En este último año, el grupo de terroristas se ha reducido, debido a la acción del ejército de Ruanda. Parece ser que ahora sí que está bastante más fanatizado y está orientado a la destrucción de misiones, a la muerte de cristianos, y eso es lo que pasó el día 6 de septiembre en la parroquia Misión de San Pedro de Lurio. Entraron y el primer disparo fue contra una hermana María de Copi, de 83 años, hermana comboniana. Y, a partir de ahí, quemaron la casa, la residencia de las niñas, la casa de los padres, la residencia de los jóvenes y toda la misión, lo destruyeron todo. El mensaje que nos dejaron es ‘queremos que os vayáis de aquí, no queremos cristianos, no queremos escuela, no queremos educación, queremos que los jóvenes vayan a las madrazas’.

La sociedad mozambiqueña ya ha superado esto. Hay algunas madrazas donde jovencitos y jovencitas van para aprender el Corán y esos no suelen participar en la educación estatal, en el sistema nacional de educación. Y esto es lo que también estamos trabajando.

-Un trabajo que realizan junto a líderes musulmanes.

Tenemos una comisión interreligiosa, estamos trabajando en Nampula y en Nacala, con algún religioso que se formó en Egipto. Nos reunimos los líderes musulmanes, porque son varias secciones distintas, Consejo Musulmán, distintos grupos que existen en Nacala y con los líderes católicos y también líderes cristianos. Estamos intentando tener un diálogo a nivel de líderes, pero al mismo tiempo estamos trabajando con algunas ONG’s italianas que hay en la zona, la Cáritas Diocesana y la propia diócesis.

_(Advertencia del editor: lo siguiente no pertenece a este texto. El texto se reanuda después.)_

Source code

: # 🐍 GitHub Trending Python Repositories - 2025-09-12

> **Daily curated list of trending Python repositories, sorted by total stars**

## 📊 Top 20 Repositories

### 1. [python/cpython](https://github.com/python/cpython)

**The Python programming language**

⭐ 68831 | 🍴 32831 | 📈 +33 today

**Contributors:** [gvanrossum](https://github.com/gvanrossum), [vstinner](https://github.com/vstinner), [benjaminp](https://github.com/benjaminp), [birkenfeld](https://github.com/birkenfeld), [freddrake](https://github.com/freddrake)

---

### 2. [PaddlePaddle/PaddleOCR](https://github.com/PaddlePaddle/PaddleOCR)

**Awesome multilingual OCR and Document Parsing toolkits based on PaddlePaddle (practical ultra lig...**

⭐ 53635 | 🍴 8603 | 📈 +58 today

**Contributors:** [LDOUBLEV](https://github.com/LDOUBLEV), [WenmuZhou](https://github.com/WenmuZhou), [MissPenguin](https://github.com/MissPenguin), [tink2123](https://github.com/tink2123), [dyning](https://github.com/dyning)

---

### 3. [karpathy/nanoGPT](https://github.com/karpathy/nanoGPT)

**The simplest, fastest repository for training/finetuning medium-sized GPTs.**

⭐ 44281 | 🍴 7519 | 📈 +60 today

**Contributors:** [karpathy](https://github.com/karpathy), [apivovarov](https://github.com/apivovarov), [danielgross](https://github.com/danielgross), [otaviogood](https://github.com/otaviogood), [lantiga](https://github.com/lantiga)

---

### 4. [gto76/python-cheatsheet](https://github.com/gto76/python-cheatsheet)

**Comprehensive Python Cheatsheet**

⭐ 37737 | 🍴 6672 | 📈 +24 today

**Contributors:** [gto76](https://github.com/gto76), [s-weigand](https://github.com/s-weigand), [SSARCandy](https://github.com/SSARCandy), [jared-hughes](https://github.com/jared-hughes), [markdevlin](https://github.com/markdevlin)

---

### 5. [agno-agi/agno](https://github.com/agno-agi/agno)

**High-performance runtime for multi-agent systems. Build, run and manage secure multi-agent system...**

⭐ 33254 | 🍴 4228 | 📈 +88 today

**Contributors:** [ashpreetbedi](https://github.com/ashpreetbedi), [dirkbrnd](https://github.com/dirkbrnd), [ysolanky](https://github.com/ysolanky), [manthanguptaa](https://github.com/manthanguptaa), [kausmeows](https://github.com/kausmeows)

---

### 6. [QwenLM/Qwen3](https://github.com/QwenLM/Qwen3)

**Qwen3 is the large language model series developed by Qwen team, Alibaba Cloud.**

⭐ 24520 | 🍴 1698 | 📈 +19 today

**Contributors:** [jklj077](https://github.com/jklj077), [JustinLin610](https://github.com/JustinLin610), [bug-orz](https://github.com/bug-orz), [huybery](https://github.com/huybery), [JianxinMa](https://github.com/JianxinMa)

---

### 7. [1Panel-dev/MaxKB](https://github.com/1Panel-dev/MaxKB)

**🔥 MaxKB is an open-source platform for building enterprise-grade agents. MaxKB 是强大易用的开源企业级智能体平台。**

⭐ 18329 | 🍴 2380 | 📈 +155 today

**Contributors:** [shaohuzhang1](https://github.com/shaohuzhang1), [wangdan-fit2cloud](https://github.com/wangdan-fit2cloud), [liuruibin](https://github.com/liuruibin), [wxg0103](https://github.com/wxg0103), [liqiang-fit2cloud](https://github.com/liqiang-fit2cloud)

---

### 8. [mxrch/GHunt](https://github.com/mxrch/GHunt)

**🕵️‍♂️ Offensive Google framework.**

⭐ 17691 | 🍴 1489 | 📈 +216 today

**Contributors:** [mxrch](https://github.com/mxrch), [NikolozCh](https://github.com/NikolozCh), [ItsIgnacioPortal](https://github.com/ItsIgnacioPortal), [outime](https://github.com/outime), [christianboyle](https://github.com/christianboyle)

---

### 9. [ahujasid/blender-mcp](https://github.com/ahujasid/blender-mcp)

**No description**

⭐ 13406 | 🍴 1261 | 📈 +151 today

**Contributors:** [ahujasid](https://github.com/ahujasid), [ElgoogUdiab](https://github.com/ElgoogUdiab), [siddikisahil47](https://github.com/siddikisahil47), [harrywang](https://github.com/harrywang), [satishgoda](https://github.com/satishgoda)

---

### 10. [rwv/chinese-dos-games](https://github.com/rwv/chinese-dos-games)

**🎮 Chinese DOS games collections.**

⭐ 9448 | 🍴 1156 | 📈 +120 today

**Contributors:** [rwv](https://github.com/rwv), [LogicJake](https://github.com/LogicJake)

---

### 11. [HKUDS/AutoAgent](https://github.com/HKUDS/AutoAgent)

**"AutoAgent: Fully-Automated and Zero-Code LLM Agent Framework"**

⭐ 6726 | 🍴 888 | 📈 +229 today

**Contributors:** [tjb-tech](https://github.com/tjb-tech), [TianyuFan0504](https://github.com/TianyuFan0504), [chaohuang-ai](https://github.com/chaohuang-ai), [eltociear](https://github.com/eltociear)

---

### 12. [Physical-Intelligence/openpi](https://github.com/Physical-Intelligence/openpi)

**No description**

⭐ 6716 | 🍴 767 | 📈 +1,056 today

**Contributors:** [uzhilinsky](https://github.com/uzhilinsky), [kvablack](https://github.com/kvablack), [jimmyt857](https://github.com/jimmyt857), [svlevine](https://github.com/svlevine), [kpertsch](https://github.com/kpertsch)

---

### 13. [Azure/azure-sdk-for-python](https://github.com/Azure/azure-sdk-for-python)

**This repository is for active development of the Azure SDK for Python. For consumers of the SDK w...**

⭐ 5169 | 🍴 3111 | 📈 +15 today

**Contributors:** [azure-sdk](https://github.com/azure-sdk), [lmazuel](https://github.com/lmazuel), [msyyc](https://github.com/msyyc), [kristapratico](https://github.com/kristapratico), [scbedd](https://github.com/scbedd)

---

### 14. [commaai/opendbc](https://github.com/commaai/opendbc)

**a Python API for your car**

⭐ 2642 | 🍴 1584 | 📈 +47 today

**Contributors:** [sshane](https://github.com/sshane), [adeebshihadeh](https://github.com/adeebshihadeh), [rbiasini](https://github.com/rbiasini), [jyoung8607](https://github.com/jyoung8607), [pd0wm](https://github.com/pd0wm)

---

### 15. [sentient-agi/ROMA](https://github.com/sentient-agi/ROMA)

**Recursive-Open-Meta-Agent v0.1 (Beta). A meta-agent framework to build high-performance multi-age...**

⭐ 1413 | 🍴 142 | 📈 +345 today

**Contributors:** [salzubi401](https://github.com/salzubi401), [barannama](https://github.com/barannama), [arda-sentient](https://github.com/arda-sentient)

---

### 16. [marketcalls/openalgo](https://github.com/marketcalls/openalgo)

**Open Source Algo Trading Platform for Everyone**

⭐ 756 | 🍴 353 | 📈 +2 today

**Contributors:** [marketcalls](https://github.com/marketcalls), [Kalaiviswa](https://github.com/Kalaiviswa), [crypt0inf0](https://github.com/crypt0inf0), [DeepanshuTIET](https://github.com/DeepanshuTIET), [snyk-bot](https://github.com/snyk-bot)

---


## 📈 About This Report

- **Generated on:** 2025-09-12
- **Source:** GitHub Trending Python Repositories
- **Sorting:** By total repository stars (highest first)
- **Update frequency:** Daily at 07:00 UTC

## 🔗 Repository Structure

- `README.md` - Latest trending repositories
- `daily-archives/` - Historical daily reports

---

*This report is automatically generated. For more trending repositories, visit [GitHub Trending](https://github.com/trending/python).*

Entonces haciendo trabajo de campo con jóvenes y con mujeres de barrios pobres. Se hacen reuniones, va un sacerdote, va un jeque… y entonces se dialoga y se media sobre aquellos problemas del día a día.

-Es maravillosa esa ingente labor que están haciendo en esa zona. Animamos a los diocesanos a apoyar todos esos proyectos de forma económica, a través de la delegación de misiones.

Y oren mucho también.

-Por supuesto. Oramos por todos ustedes. Monseñor Alberto Vera, obispo de Nacala, muchas gracias por contarnos esa rica labor de la iglesia, ese diálogo interreligioso donde se apuesta por los jóvenes, por las mujeres, por la formación de los seglares y por supuesto, gracias por ese trabajo diario siendo testigos del Evangelio.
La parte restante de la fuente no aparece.